But if the bulwark of the garden impeded physical intrusion at one end of the buffer zone, certain physical features of the house itself restricted visual contact. For example, windows and glassed doors provide not only mediums to see out but also conceal the inner life of the house.

2. The ‘hide’ of curtains.

This occurs in general on account of the differences in the intensity of light between the exterior and interior spaces of the house. As the major source of natural daylight is the sun, the exterior of building tends to be brighter than the interior space. And as Appleton suggests, light is conducive to seeing and deprivation of light is conducive to being not seen. This tendency to hide in the natural shade of the dwelling can be intensified by the hanging of net curtains or other opaque coverings. In our survey, we discovered that thirty eight out of the fifty investigated houses had a form of screen or light curtain hanging in their front windows, creating an advantage for the insider observer to engage in street gazing:

The frame of a picture is like the frame of a window, and what better expresses the prospect-refuge complement than the old lady peering out on to the street from the gloom of an interior, veiled perhaps by net curtains, and hiding the greater part of her person behind the walls!
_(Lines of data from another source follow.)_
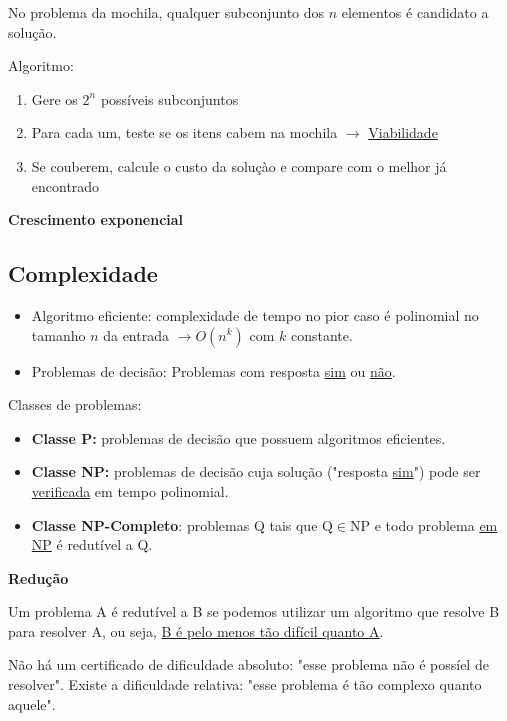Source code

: \begin{example}
    No problema da mochila, qualquer subconjunto dos $n$ elementos é candidato a solução.

    \vspace{\baselineskip}
    Algoritmo:
    \begin{enumerate}
        \item Gere os $2^{n}$ possíveis subconjuntos
        \item Para cada um, teste se os itens cabem na mochila $\to$ \underline{Viabilidade}
        \item Se couberem, calcule o custo da soluçào e compare com o melhor já encontrado
    \end{enumerate}

    \textbf{Crescimento exponencial}
\end{example}

\subsection{Complexidade}

\begin{itemize}
    \item Algoritmo eficiente: complexidade de tempo no pior caso é polinomial no tamanho $n$ da entrada $\to O(n^{k})$ com $k$ constante.
    \item Problemas de decisão: Problemas com resposta \underline{sim} ou \underline{não}.
\end{itemize}

Classes de problemas:

\begin{itemize}
    \item \textbf{Classe P:} problemas de decisão que possuem algoritmos eficientes.
    \item \textbf{Classe NP:} problemas de decisão cuja solução ("resposta \underline{sim}") pode ser \underline{verificada} em tempo polinomial.
    \item \textbf{Classe NP-Completo}: problemas Q tais que $\mathrm{Q} \in \mathrm{NP}$ e todo problema \underline{em NP} é redutível a Q.
\end{itemize}

\textbf{Redução}

Um problema A é redutível a B se podemos utilizar um algoritmo que resolve B para resolver A, ou seja, \underline{B é pelo menos tão difícil quanto A}.

Não há um certificado de dificuldade absoluto: "esse problema não é possíel de resolver". Existe a dificuldade relativa: "esse problema é tão complexo quanto aquele".

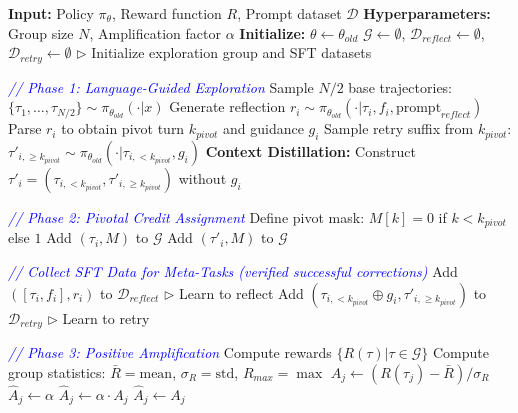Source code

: \begin{algorithm*}[t]
\small
\caption{R$^3$L: Reflect-then-Retry Reinforcement Learning with Language-Guided Exploration, Pivotal Credit and Positive Amplification}
\label{alg:R3L}
\begin{algorithmic}[1]
\STATE \textbf{Input:} Policy $\pi_{\theta}$, Reward function $R$, Prompt dataset $\mathcal{D}$
\STATE \textbf{Hyperparameters:} Group size $N$, Amplification factor $\alpha$
\STATE \textbf{Initialize:} $\theta \leftarrow \theta_{old}$
        \STATE $\mathcal{G} \leftarrow \emptyset$, $\mathcal{D}_{reflect} \leftarrow \emptyset$, $\mathcal{D}_{retry} \leftarrow \emptyset$ \hfill $\triangleright$ Initialize exploration group and SFT datasets
        
        \STATE \textcolor{blue}{\textit{// Phase 1: Language-Guided Exploration}}
        \STATE Sample $N/2$ base trajectories: $\{\tau_1, \dots, \tau_{N/2}\} \sim \pi_{\theta_{old}}(\cdot|x)$
            \STATE Generate reflection $r_i \sim \pi_{\theta_{old}}(\cdot | \tau_i, f_i, \text{prompt}_{reflect})$
            \STATE Parse $r_i$ to obtain pivot turn $k_{pivot}$ and guidance $g_i$
            \STATE Sample retry suffix from $k_{pivot}$: $\tau'_{i,\geq k_{pivot}} \sim \pi_{\theta_{old}}(\cdot | \tau_{i,<k_{pivot}}, g_i)$
            \STATE \textbf{Context Distillation:} Construct $\tau'_i = (\tau_{i,<k_{pivot}}, \tau'_{i,\geq k_{pivot}})$ without $g_i$
            
            \STATE \textcolor{blue}{\textit{// Phase 2: Pivotal Credit Assignment}}
            \STATE Define pivot mask: $M[k] = 0$ if $k < k_{pivot}$ else $1$
            \STATE Add $(\tau_i, M)$ to $\mathcal{G}$
            \STATE Add $(\tau'_i, M)$ to $\mathcal{G}$
            
            \STATE \textcolor{blue}{\textit{// Collect SFT Data for Meta-Tasks (verified successful corrections)}}
                \STATE Add $([\tau_i, f_i], r_i)$ to $\mathcal{D}_{reflect}$ \hfill $\triangleright$ Learn to reflect
                \STATE Add $(\tau_{i,<k_{pivot}} \oplus g_i, \tau'_{i,\geq k_{pivot}})$ to $\mathcal{D}_{retry}$ \hfill $\triangleright$ Learn to retry
            \ENDIF
        \ENDFOR
        
        \STATE \textcolor{blue}{\textit{// Phase 3: Positive Amplification}}
        \STATE Compute rewards $\{R(\tau) | \tau \in \mathcal{G}\}$
        \STATE Compute group statistics: $\bar{R} = \text{mean}$, $\sigma_R = \text{std}$, $R_{max} = \max$
            \STATE $A_j \leftarrow (R(\tau_j) - \bar{R}) / \sigma_R$
                \STATE $\hat{A}_j \leftarrow \alpha$
                \STATE $\hat{A}_j \leftarrow \alpha \cdot A_j$
            \ELSE
                \STATE $\hat{A}_j \leftarrow A_j$
            \ENDIF
        \ENDFOR
        

\end{algorithmic}
\end{algorithm*}
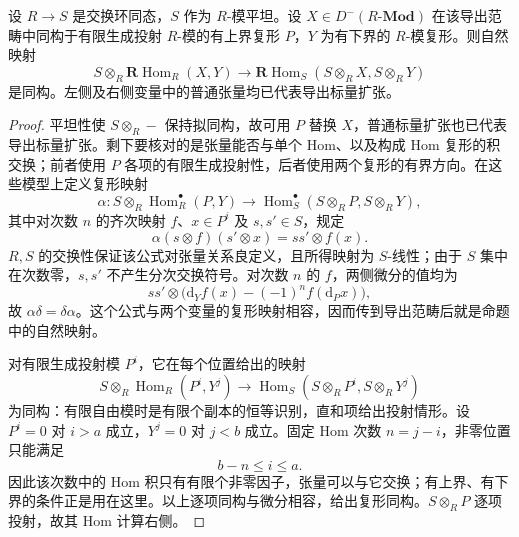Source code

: \begin{proposition}\label{b4:prop:flat-base-change-hom}
	设 \(R\to S\) 是交换环同态，\(S\) 作为 \(R\)-模平坦。设 \(X\in D^-(R\text{-}\mathbf{Mod})\) 在该导出范畴中同构于有限生成投射 \(R\)-模的有上界复形 \(P\)，\(Y\) 为有下界的 \(R\)-模复形。则自然映射
	\[
		S\otimes_R\mathbf R\operatorname{Hom}_R(X,Y) \longrightarrow \mathbf R\operatorname{Hom}_S(S\otimes_RX,S\otimes_RY)
	\]
	是同构。左侧及右侧变量中的普通张量均已代表导出标量扩张。
\end{proposition}
\begin{proof}
	平坦性使 \(S\otimes_R-\) 保持拟同构，故可用 \(P\) 替换 \(X\)，普通标量扩张也已代表导出标量扩张。剩下要核对的是张量能否与单个 Hom、以及构成 Hom 复形的积交换；前者使用 \(P\) 各项的有限生成投射性，后者使用两个复形的有界方向。在这些模型上定义复形映射
	\[
		\alpha:S\otimes_R\operatorname{Hom}_R^\bullet(P,Y) \longrightarrow \operatorname{Hom}_S^\bullet(S\otimes_RP,S\otimes_RY),
	\]
	其中对次数 \(n\) 的齐次映射 \(f\)、\(x\in P^i\) 及 \(s,s'\in S\)，规定
	\[
		\alpha(s\otimes f)(s'\otimes x)=ss'\otimes f(x).
	\]
	\(R,S\) 的交换性保证该公式对张量关系良定义，且所得映射为 \(S\)-线性；由于 \(S\) 集中在次数零，\(s,s'\) 不产生分次交换符号。对次数 \(n\) 的 \(f\)，两侧微分的值均为
	\[
		ss'\otimes\bigl(\mathrm d_Yf(x)-(-1)^nf(\mathrm d_Px)\bigr),
	\]
	故 \(\alpha\delta=\delta\alpha\)。这个公式与两个变量的复形映射相容，因而传到导出范畴后就是命题中的自然映射。

	对有限生成投射模 \(P^i\)，它在每个位置给出的映射
	\[
		S\otimes_R\operatorname{Hom}_R(P^i,Y^j) \longrightarrow \operatorname{Hom}_S(S\otimes_RP^i,S\otimes_RY^j)
	\]
	为同构：有限自由模时是有限个副本的恒等识别，直和项给出投射情形。设 \(P^i=0\) 对 \(i>a\) 成立，\(Y^j=0\) 对 \(j<b\) 成立。固定 Hom 次数 \(n=j-i\)，非零位置只能满足
	\[
		b-n\le i\le a.
	\]
	因此该次数中的 Hom 积只有有限个非零因子，张量可以与它交换；有上界、有下界的条件正是用在这里。以上逐项同构与微分相容，给出复形同构。\(S\otimes_RP\) 逐项投射，故其 Hom 计算右侧。
\end{proof}

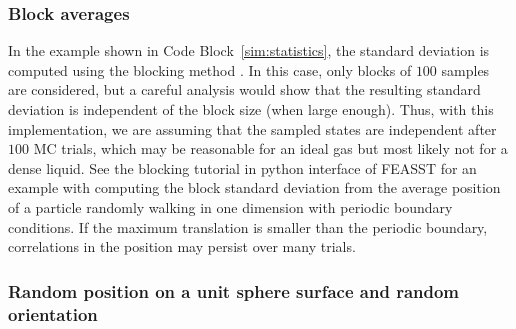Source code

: \subsubsection{\label{sec:block_av}Block averages}

In the example shown in Code Block~\ref{sim:statistics}, the standard deviation is computed using the blocking method \cite{flyvbjerg_error_1989}.
In this case, only blocks of $100$ samples are considered, but a careful analysis would show that the resulting standard deviation is independent of the block size (when large enough).
Thus, with this implementation, we are assuming that the sampled states are independent after $100$ MC trials, which may be reasonable for an ideal gas but most likely not for a dense liquid.
See the blocking tutorial in python interface of FEASST \cite{hatch_monte_2024} for an example with computing the block standard deviation from the average position of a particle randomly walking in one dimension with periodic boundary conditions.
If the maximum translation is smaller than the periodic boundary, correlations in the position may persist over many trials.

\begin{figure}

\end{figure}

\subsubsection{\label{sec:unit_sphere}Random position on a unit sphere surface and random orientation}


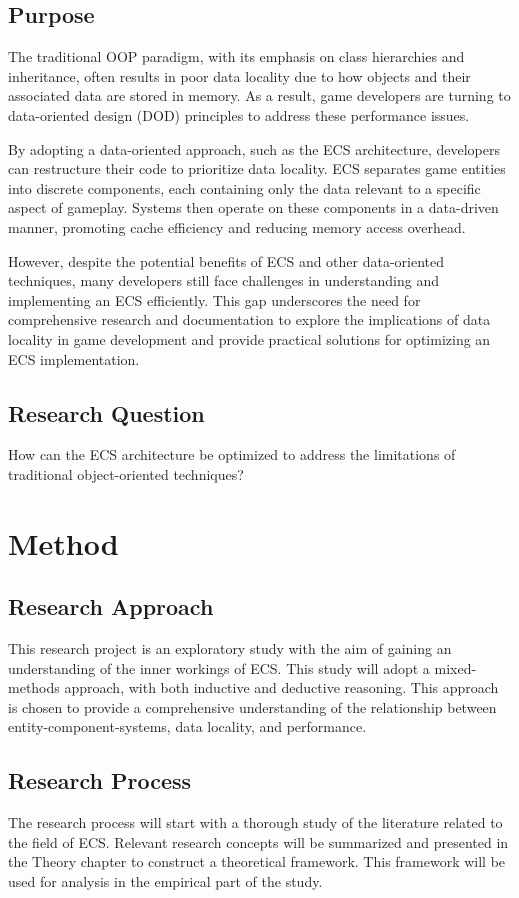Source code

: \documentclass[openany, amssymb, psamsfonts]{amsart}
\theoremstyle{definition}
\numberwithin{equation}{section}
\begin{document}
\subsection{Purpose}
The traditional OOP paradigm, with its emphasis on class hierarchies and inheritance, often results in poor data locality due to how objects and their associated data are stored in memory. As a result, game developers are turning to data-oriented design (DOD) principles to address these performance issues.

By adopting a data-oriented approach, such as the ECS architecture, developers can restructure their code to prioritize data locality. ECS separates game entities into discrete components, each containing only the data relevant to a specific aspect of gameplay. Systems then operate on these components in a data-driven manner, promoting cache efficiency and reducing memory access overhead.

However, despite the potential benefits of ECS and other data-oriented techniques, many developers still face challenges in understanding and implementing an ECS efficiently. This gap underscores the need for comprehensive research and documentation to explore the implications of data locality in game development and provide practical solutions for optimizing an ECS implementation.

\subsection{Research Question}
How can the ECS architecture be optimized to address the limitations of traditional object-oriented techniques?

\section{Method}
\subsection{Research Approach}
This research project is an exploratory study with the aim of gaining an understanding of the inner workings of ECS. This study will adopt a mixed-methods approach, with both inductive and deductive reasoning. This approach is chosen to provide a comprehensive understanding of the relationship between entity-component-systems, data locality, and performance.

\subsection{Research Process}
The research process will start with a thorough study of the literature related to the field of ECS. Relevant research concepts will be summarized and presented in the Theory chapter to construct a theoretical framework. This framework will be used for analysis in the empirical part of the study.
\end{document}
By edging sideways beyond the frame of the window, she in a trice, achieve complete concealment. Strategically her situation is superb! (Appleton 1996: 114)

This physically advantageous position of the house for gazing upon the streetscape and its passer-bys, coupled with its inherent social forms of being a prospect and a hide simultaneously, creates the preconditions for the emergence of a novel, more dominating form of gazing – the panoptic gaze. To investigate this social form of the front garden, we need to turn to the theoretical works of Michel Foucault, and specifically his concepts of the panopticon.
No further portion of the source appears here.